4 Time Proved Ways To Get Out Of Debt
Unfortunately there are no quick ways to get there, but it can be achieved a lot quicker when you choose the method that best suits your temperament.
The methods are concerned with how you rank your outstanding debt to determine which one you will pay off first and then which one you move on to next.
Basically you pay the minimum on all your debts except for the one that is first under the ranking method used, where you pay extra (as much as you can afford) on it each month until it is paid off. You then apply this extra along with the debt payment from the first debt to the next debt in the series and so on, using the compound effect to make bigger and bigger payments on a single debt.
At first the payments seem small compared to the debt mountain, but from the experience of others, a consistent approach and time using these methods will see the payment increase resulting in the debt mountain being worn down and eliminated.
Here are the 4 most commonly recommended methods discussed in the personal finance community:
Debt Snowball –This is Dave Ramsey’s preferred method for ranking and paying down debt. He details the method in his book Total Money Makeover and is used in his Baby Step 2. The debts are ranked from lowest amount outstanding to the highest. The lowest amount is attacked first.
The reasoning behind this method is that the small victories you get at the beginning of the process will help to keep you motivated to continue on as the snowball (the amount you are paying off the debt) grows and you start to see some real big amounts being paid off.

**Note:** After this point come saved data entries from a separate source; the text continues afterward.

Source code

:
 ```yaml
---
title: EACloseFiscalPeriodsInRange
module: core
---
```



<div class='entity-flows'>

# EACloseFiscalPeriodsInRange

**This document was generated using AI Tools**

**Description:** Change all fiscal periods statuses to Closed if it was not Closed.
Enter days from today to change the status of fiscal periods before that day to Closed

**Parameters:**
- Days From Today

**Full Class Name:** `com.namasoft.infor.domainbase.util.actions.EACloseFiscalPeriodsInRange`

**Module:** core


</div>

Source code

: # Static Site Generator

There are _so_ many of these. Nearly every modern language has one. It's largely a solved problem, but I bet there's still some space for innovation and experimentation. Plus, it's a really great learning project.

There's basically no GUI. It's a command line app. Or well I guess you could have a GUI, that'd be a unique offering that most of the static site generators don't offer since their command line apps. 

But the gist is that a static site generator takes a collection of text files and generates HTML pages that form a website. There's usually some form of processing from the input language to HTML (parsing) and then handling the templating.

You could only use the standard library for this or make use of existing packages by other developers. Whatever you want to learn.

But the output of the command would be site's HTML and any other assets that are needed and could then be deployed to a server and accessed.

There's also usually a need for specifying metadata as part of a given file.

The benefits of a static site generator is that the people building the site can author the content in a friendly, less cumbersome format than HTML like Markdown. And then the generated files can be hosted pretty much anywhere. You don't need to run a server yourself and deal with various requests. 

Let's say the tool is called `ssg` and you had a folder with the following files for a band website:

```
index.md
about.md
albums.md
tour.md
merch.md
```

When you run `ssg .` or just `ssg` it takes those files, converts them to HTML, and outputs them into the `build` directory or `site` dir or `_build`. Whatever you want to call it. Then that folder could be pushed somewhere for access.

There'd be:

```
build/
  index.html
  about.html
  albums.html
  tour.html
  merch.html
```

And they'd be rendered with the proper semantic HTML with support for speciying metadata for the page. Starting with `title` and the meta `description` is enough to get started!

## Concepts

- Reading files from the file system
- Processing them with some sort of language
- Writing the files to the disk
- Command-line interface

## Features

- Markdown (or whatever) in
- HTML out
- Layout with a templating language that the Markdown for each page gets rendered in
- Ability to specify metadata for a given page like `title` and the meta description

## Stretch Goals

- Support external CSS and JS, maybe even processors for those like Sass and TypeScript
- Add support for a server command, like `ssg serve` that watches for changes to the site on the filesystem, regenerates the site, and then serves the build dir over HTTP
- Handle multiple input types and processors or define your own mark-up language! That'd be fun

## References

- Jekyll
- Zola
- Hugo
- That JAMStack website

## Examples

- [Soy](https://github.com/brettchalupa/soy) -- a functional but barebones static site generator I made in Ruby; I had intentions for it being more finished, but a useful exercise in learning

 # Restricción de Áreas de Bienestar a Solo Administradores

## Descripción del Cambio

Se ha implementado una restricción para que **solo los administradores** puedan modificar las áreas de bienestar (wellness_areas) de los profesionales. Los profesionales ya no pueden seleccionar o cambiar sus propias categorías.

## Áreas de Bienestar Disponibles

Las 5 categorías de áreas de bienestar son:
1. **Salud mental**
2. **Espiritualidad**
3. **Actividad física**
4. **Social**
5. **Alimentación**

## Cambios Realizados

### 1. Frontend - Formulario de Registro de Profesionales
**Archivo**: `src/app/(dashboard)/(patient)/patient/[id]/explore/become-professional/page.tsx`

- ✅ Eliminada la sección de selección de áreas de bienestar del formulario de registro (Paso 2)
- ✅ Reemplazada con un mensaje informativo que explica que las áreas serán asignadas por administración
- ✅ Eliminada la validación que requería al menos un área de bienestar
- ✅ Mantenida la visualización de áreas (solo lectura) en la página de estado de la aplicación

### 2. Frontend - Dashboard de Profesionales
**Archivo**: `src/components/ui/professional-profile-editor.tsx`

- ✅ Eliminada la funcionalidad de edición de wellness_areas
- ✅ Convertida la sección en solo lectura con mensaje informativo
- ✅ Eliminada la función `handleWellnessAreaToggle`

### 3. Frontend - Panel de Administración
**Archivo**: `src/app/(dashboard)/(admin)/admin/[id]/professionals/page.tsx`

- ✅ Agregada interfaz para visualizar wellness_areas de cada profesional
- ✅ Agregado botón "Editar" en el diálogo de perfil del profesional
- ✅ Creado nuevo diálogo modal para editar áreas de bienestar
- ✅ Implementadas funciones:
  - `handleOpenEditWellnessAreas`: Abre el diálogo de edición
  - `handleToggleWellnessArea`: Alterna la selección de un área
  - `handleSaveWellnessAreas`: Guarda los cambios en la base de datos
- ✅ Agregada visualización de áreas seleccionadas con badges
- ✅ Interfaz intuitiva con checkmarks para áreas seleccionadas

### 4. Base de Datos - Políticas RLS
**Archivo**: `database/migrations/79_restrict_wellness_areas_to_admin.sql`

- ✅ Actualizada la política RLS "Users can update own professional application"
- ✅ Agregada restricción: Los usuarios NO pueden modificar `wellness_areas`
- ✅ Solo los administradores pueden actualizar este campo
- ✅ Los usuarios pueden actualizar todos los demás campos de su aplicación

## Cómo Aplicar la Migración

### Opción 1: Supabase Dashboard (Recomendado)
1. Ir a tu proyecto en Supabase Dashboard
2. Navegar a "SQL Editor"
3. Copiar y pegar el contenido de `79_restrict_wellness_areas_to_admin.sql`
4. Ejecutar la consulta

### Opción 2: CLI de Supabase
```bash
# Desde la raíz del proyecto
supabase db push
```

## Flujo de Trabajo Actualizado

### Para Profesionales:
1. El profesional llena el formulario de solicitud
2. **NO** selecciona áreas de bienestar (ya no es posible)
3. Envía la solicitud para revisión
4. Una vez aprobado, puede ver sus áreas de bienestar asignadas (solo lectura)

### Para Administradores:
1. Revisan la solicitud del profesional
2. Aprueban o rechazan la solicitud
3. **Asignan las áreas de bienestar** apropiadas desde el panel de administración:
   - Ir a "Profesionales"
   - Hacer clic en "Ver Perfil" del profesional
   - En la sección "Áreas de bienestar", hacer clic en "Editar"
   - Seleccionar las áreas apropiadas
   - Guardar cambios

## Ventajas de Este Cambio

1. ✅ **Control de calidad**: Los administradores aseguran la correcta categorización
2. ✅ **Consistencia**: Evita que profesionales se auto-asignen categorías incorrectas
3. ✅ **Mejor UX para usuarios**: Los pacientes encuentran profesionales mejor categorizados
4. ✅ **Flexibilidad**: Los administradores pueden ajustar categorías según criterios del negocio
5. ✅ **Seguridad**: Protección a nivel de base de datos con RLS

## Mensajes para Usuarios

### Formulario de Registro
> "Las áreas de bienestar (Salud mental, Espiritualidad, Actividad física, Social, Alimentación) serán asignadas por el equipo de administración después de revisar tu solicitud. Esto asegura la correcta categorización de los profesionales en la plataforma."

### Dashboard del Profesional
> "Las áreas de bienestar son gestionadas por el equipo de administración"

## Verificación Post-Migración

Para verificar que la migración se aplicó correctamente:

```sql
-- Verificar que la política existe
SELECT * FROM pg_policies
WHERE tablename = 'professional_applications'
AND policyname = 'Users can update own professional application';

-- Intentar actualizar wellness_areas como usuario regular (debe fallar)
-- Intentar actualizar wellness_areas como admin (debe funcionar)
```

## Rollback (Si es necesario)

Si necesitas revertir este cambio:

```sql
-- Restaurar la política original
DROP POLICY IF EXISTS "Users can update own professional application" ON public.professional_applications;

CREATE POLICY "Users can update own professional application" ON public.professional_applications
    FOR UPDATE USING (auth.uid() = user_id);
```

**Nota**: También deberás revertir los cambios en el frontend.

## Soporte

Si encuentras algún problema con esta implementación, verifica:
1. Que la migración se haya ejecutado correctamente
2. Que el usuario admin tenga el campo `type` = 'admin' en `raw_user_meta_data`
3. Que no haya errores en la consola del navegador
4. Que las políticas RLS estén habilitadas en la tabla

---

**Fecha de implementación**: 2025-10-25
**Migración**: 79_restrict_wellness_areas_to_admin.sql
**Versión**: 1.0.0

Debt Tsunami – The debts are ranked from the one that will have the most emotional impact when paid off to the one that has the least. This is championed by Man Vs Debt and you can read all about it here. The motivation impact of paying down and eliminating the most hated debt will keep you going through to the end.
Debt Cascade – This is a slightly more involved ranking system, in that you need to do calculation to determine the ranking. The first step is to divide each of the debts by the month payment to find the number of payments needed to pay it off (ignoring interest). The debt with the lowest number of payments is paid off first with the extra you have managed to find in your budget. You then move on to the next debt.
Debt Highest to Lowest Rate – Debts are ranked from the highest interest rate to the lowest rate, with the highest interest rate paid first. This is mathematically the best method because you pay the least interest thus saving in overall payments. This method does not take into account the motivational impact of small victories or the emotional impact of getting rid of the hated debt. But if you can stay motivated by the interest savings this will work out well.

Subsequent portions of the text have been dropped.